Of course, most dealers realize that the happier a customer leaves the store, the more likely he or she is to come back.

That said, going the extra mile and “delighting” customers by providing an impressive service experience works to ramp up retention and also opens up pathways to significant revenue potential.

That’s according to the J.D. Power 2015 Canadian Customer Service Index Long-Term (CSI-LT) Study released this week, which measures the service experience, satisfaction and intended loyalty among owners of vehicles that are 4 to 12 years old, and analyzes the customer experience from both warranty and non-warranty service occasions.

The study found that customers are a bit more satisfied when leaving the service departments at aftermarket shops than after having their vehicle serviced at an in-dealership facility.

Overall satisfaction is based on the combined index scores of the following five factors, based on a 1,000-point scale: service initiation, service quality, service adviser, service facility and vehicle pick-up.

The study found that overall customer satisfaction with dealership service departments is 731, while satisfaction with aftermarket shops is 749.

As far as study rankings go, Lexus dealerships were tops with a satisfaction index score of 809. NAPA Autopro came in at No. 2 with a score of 775, follwed by Volkwagen dealerships, which garnered a score of 772. Wrapping up the top five, Fountain Tire came in fourth with a score of 760, followed by Ford Quick Lane with a score of 757.

And among vehicle owners who said they were “delighted” with their most recent service experience and gave the experience a 10 on a 10-point scale, 93 percent say they “definitely will” return to the facility. That’s compared to only 61 percent who rated their last service visit as an eight on the scale.

 “This underscores the importance for Canadian vehicle service facilities to focus on providing a consistently outstanding customer experience,” said J.D. Ney, manager of the Canadian automotive practice at J.D. Power. “There is a significant opportunity to improve the service experience, as just 15 percent of all service occasions in the past 12 months resulted in an overall customer satisfaction rating of 10, compared with 67 percent of service occasions rated eight or below, among whom only 40 percent say they ‘definitely will’ return.”

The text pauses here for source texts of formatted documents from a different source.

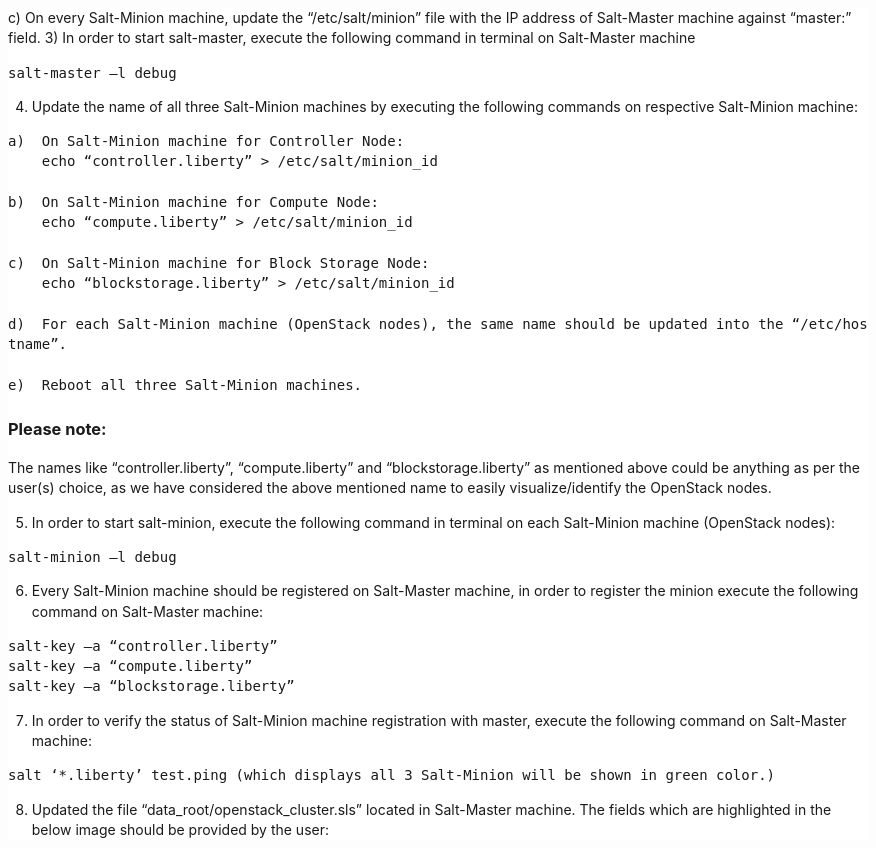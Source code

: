 c)	On every Salt-Minion machine, update the “/etc/salt/minion” file with the IP address of Salt-Master machine against “master:” field.
</pre>
3) In order to start salt-master, execute the following command in terminal on Salt-Master machine 
<pre>
salt-master –l debug
</pre>

4) Update the name of all three Salt-Minion machines by executing the following commands on respective  Salt-Minion machine:
<pre>
a)	On Salt-Minion machine for Controller Node:
	echo “controller.liberty” > /etc/salt/minion_id

b)	On Salt-Minion machine for Compute Node:
	echo “compute.liberty” > /etc/salt/minion_id

c)	On Salt-Minion machine for Block Storage Node:
	echo “blockstorage.liberty” > /etc/salt/minion_id

d)	For each Salt-Minion machine (OpenStack nodes), the same name should be updated into the “/etc/hostname”.

e)	Reboot all three Salt-Minion machines.
</pre>
### Please note:
The names like “controller.liberty”, “compute.liberty” and “blockstorage.liberty” as mentioned above could be anything as per the user(s) choice, as we have considered the above mentioned name to easily visualize/identify the OpenStack nodes.

5) In order to start salt-minion, execute the following command in terminal on each Salt-Minion machine (OpenStack nodes):
<pre>
salt-minion –l debug
</pre>

6) Every Salt-Minion machine should be registered on Salt-Master machine, in order to register the minion execute the following command on Salt-Master machine:
<pre>
salt-key –a “controller.liberty”
salt-key –a “compute.liberty”
salt-key –a “blockstorage.liberty”
</pre>

7) In order to verify the status of Salt-Minion machine registration with master, execute the following command on Salt-Master machine:
<pre>
salt ‘*.liberty’ test.ping (which displays all 3 Salt-Minion will be shown in green color.)
</pre>

8) Updated the file “data_root/openstack_cluster.sls” located in Salt-Master machine. The fields which are highlighted in the below image should be provided by the user:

The study found that almost half of owners of older vehicles exclusively chose an aftermarket facility for their service needs in the past year, while 33 percent said they only used an OEM dealer facility. The remaining 21 percent took their vehicle to both an aftermarket and OEM dealership.

“That remaining 21 percent of owners represents a key battleground for vehicle service market share and a significant revenue potential for service providers in Canada,” the study stated.

Take these statistics into account:

On average, owners of older vehicles who visits a service facility at least one make 1.2 visits to a dealer and 1.8 visits to a non-dealer per year, paying an average of $232 each visit.

The study found that at an average of three visits per year, each customer represents nearly $700, making the 21 percent “battleground customers” worth more than $1.5 billion in annual potential revenue.  

Key takeaways

Ney also pointed out a few key performance indicators (KPIs) dealers should focus on when trying to boost satisfaction among service customers.

The top three top three performance measures and their impact on satisfaction scores, according to the study, are as follows:

  •     Being completely focuses on the customer’s needs (+63 points)
  •     Providing an appointment on the day desired (+56)
  •     Providing helpful advice (+53)

Another three KPIs also provide significant opportunities for service facilities to improve satisfaction, as the study found these processes are only completed 80 percent of the time:

  •     Having the customer speak to an adviser immediately on arrival (+43)
  •     Keeping customers informed on the status of their vehicle (+36)
  •     Contacting customers after the service occasion (+29)

And additional key finding from the study that dealers may want to keep in mind is consumer education is directly tied to satisfaction.

In fact, the study found that customer satisfaction and the amount spent on a service visit increase when a service adviser educates customers on additional work that may be needed. The results showed that 46 percent of owners indicated the service adviser recommended additional work. And of this group, nearly 50 percent authorized the work to be completed, resulting in an average spend of $526, compared to an average of $225 among those shoppers that were not advices of additional work.